= Beginning of Section =

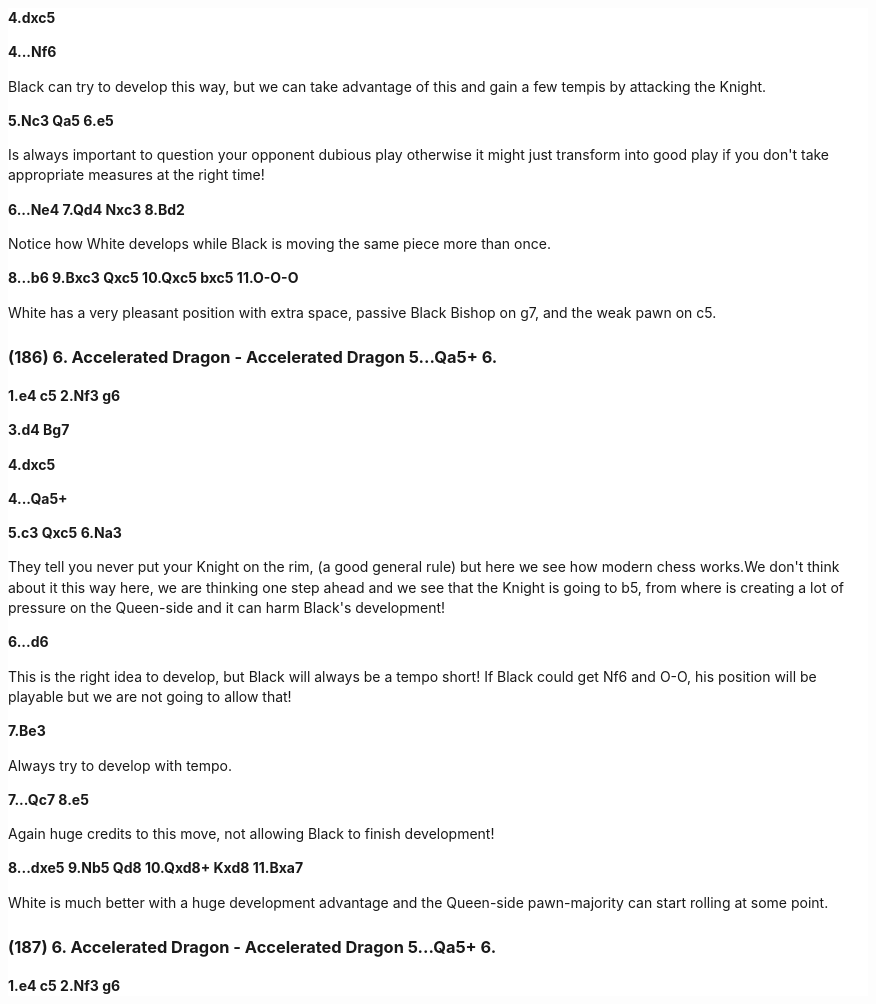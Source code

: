 **4.dxc5**

**4...Nf6**

Black can try to develop this way, but we can take advantage of this and gain a few tempis by attacking the Knight.

**5.Nc3 Qa5 6.e5**

Is always important to question your opponent dubious play otherwise it might just transform into good play if you don't take appropriate measures at the right time!

**6...Ne4 7.Qd4 Nxc3 8.Bd2**

Notice how White develops while Black is moving the same piece more than once.

**8...b6 9.Bxc3 Qxc5 10.Qxc5 bxc5 11.O-O-O**

White has a very pleasant position with extra space, passive Black Bishop on g7, and the weak pawn on c5.

### (186) 6. Accelerated Dragon - Accelerated Dragon 5...Qa5+ 6. 

**1.e4 c5 2.Nf3 g6**

**3.d4 Bg7**

**4.dxc5**

**4...Qa5+**

**5.c3 Qxc5 6.Na3**

They tell you never put your Knight on the rim, (a good general rule) but here we see how modern chess works.We don't think about it this way here, we are thinking one step ahead and we see that the Knight is going to b5, from where is creating a lot of pressure on the Queen-side and it can harm Black's development!

**6...d6**

This is the right idea to develop, but Black will always be a tempo short! If Black could get Nf6 and O-O, his position will be playable but we are not going to allow that!

**7.Be3**

Always try to develop with tempo.

**7...Qc7 8.e5**

Again huge credits to this move, not allowing Black to finish development!

**8...dxe5 9.Nb5 Qd8 10.Qxd8+ Kxd8 11.Bxa7**

White is much better with a huge development advantage and the Queen-side pawn-majority can start rolling at some point.

### (187) 6. Accelerated Dragon - Accelerated Dragon 5...Qa5+ 6. 

**1.e4 c5 2.Nf3 g6**
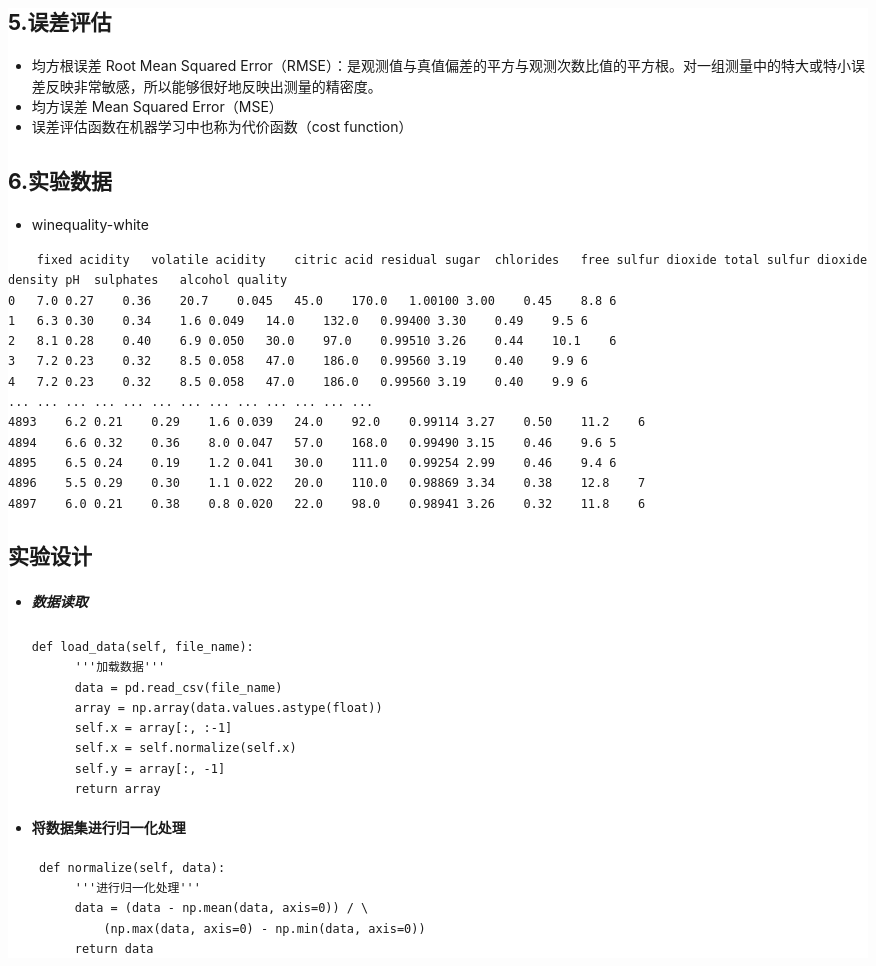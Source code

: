 ## 5.误差评估

- 均方根误差 Root Mean Squared Error（RMSE）：是观测值与真值偏差的平方与观测次数比值的平方根。对一组测量中的特大或特小误差反映非常敏感，所以能够很好地反映出测量的精密度。
- 均方误差 Mean Squared Error（MSE）
- 误差评估函数在机器学习中也称为代价函数（cost function）

## 6.实验数据

- winequality-white

```
	fixed acidity	volatile acidity	citric acid	residual sugar	chlorides	free sulfur dioxide	total sulfur dioxide	density	pH	sulphates	alcohol	quality
0	7.0	0.27	0.36	20.7	0.045	45.0	170.0	1.00100	3.00	0.45	8.8	6
1	6.3	0.30	0.34	1.6	0.049	14.0	132.0	0.99400	3.30	0.49	9.5	6
2	8.1	0.28	0.40	6.9	0.050	30.0	97.0	0.99510	3.26	0.44	10.1	6
3	7.2	0.23	0.32	8.5	0.058	47.0	186.0	0.99560	3.19	0.40	9.9	6
4	7.2	0.23	0.32	8.5	0.058	47.0	186.0	0.99560	3.19	0.40	9.9	6
...	...	...	...	...	...	...	...	...	...	...	...	...
4893	6.2	0.21	0.29	1.6	0.039	24.0	92.0	0.99114	3.27	0.50	11.2	6
4894	6.6	0.32	0.36	8.0	0.047	57.0	168.0	0.99490	3.15	0.46	9.6	5
4895	6.5	0.24	0.19	1.2	0.041	30.0	111.0	0.99254	2.99	0.46	9.4	6
4896	5.5	0.29	0.30	1.1	0.022	20.0	110.0	0.98869	3.34	0.38	12.8	7
4897	6.0	0.21	0.38	0.8	0.020	22.0	98.0	0.98941	3.26	0.32	11.8	6
```

## 实验设计

- ##### 数据读取

  ```
  def load_data(self, file_name):
        '''加载数据'''
        data = pd.read_csv(file_name)
        array = np.array(data.values.astype(float))
        self.x = array[:, :-1]
        self.x = self.normalize(self.x)
        self.y = array[:, -1]
        return array
  ```

- #### 将数据集进行归一化处理

  ```
   def normalize(self, data):
        '''进行归一化处理'''
        data = (data - np.mean(data, axis=0)) / \
            (np.max(data, axis=0) - np.min(data, axis=0))
        return data

  ```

= End of Section =

— Problem details —
Every line above in which the word "axis" occurs needs to be copied.

— Answer to this exercise —
        data = (data - np.mean(data, axis=0)) / \
            (np.max(data, axis=0) - np.min(data, axis=0))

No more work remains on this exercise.